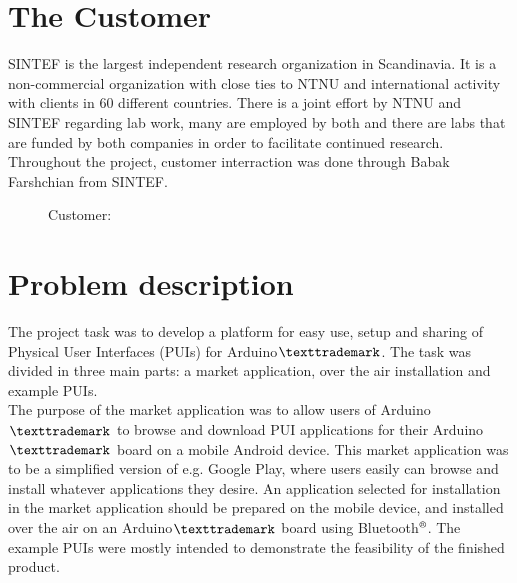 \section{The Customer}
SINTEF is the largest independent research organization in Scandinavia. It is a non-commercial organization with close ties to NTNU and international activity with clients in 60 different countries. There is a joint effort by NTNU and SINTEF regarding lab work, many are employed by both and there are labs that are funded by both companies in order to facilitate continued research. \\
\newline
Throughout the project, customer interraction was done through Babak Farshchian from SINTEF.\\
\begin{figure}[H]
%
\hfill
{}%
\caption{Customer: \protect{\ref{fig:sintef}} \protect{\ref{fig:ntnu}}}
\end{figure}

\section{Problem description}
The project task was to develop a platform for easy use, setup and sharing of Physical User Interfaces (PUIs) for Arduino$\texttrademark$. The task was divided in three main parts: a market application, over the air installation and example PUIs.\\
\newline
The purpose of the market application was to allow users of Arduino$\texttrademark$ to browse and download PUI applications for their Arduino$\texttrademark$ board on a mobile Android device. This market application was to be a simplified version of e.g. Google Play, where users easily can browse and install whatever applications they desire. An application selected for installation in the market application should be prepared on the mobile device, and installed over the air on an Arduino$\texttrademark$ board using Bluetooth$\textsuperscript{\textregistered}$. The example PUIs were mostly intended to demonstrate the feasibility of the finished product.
──────
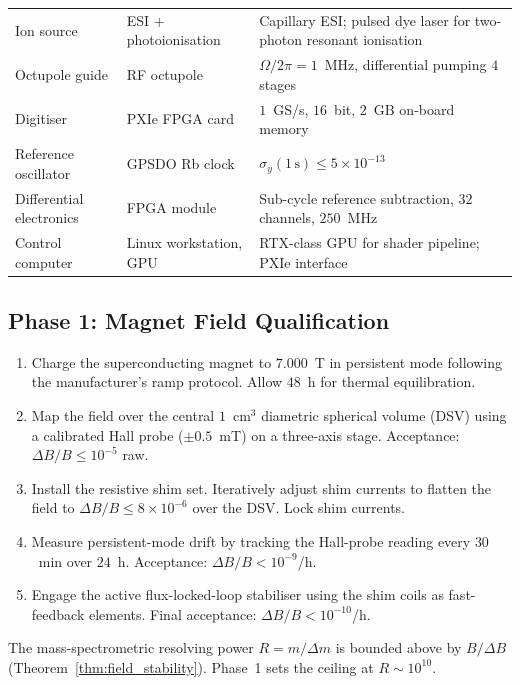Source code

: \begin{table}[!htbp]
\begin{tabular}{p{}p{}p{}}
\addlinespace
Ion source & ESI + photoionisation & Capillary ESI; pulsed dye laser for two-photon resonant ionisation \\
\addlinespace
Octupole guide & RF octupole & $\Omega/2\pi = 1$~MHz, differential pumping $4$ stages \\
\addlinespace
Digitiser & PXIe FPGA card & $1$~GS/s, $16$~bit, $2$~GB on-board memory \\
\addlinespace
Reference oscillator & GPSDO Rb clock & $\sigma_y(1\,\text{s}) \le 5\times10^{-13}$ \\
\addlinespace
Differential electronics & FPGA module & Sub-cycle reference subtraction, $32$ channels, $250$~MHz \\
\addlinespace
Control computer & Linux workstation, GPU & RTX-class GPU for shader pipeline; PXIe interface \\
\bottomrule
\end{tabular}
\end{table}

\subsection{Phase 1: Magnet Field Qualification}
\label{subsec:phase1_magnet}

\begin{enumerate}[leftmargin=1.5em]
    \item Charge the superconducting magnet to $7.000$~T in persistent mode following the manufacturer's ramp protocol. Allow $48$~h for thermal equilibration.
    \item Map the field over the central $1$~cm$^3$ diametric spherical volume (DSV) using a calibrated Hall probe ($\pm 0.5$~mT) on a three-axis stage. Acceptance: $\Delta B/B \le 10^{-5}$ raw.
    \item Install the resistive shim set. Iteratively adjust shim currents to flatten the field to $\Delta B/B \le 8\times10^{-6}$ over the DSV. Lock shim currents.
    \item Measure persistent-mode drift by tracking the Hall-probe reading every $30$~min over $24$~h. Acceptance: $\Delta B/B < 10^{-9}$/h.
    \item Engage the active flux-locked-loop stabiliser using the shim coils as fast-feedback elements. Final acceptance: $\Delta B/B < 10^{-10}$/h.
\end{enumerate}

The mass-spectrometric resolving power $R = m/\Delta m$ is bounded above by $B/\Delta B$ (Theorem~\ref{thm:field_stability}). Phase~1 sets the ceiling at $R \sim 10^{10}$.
──────
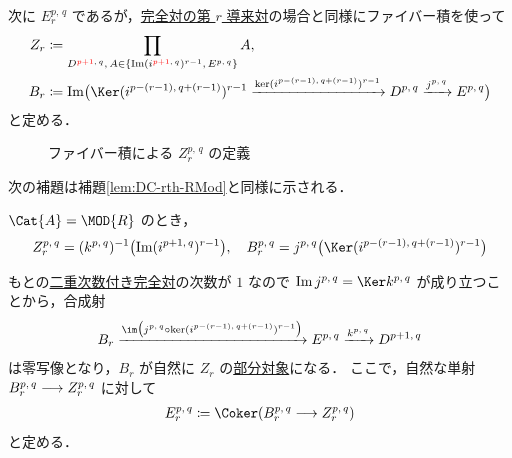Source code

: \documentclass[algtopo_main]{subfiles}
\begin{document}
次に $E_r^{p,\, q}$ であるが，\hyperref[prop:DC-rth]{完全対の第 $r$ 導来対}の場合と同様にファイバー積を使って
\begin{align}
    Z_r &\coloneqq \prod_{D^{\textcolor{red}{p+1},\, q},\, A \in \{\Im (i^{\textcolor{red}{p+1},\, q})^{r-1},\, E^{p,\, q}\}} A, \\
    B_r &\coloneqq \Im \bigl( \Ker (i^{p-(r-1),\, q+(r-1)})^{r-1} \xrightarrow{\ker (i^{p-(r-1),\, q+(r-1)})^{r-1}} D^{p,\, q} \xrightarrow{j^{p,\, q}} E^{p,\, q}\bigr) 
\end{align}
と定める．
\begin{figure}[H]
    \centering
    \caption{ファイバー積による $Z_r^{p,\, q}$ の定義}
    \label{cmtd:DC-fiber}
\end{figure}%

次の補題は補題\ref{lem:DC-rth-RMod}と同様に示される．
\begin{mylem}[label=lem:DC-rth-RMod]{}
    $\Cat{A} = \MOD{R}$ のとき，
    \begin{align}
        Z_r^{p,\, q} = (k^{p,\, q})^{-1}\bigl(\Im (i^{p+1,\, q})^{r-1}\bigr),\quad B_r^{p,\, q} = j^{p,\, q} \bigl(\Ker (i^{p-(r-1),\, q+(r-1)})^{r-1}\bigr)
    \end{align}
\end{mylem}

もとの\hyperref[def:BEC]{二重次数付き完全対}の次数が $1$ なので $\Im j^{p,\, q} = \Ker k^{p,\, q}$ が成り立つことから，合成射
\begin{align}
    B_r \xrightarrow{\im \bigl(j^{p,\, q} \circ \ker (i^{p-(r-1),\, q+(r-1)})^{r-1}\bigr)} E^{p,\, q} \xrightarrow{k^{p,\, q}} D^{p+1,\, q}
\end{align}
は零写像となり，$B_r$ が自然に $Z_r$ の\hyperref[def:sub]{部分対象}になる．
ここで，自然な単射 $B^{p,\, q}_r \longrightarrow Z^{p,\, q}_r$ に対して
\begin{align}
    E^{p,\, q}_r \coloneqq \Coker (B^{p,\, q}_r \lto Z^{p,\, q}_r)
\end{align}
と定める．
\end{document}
──────
** TASK INSTRUCTIONS **
Filter the entries down to the lines with the word "application" in them, and copy those lines.

** ANSWER SECTION **
The project task was to develop a platform for easy use, setup and sharing of Physical User Interfaces (PUIs) for Arduino$\texttrademark$. The task was divided in three main parts: a market application, over the air installation and example PUIs.\\
The purpose of the market application was to allow users of Arduino$\texttrademark$ to browse and download PUI applications for their Arduino$\texttrademark$ board on a mobile Android device. This market application was to be a simplified version of e.g. Google Play, where users easily can browse and install whatever applications they desire. An application selected for installation in the market application should be prepared on the mobile device, and installed over the air on an Arduino$\texttrademark$ board using Bluetooth$\textsuperscript{\textregistered}$. The example PUIs were mostly intended to demonstrate the feasibility of the finished product.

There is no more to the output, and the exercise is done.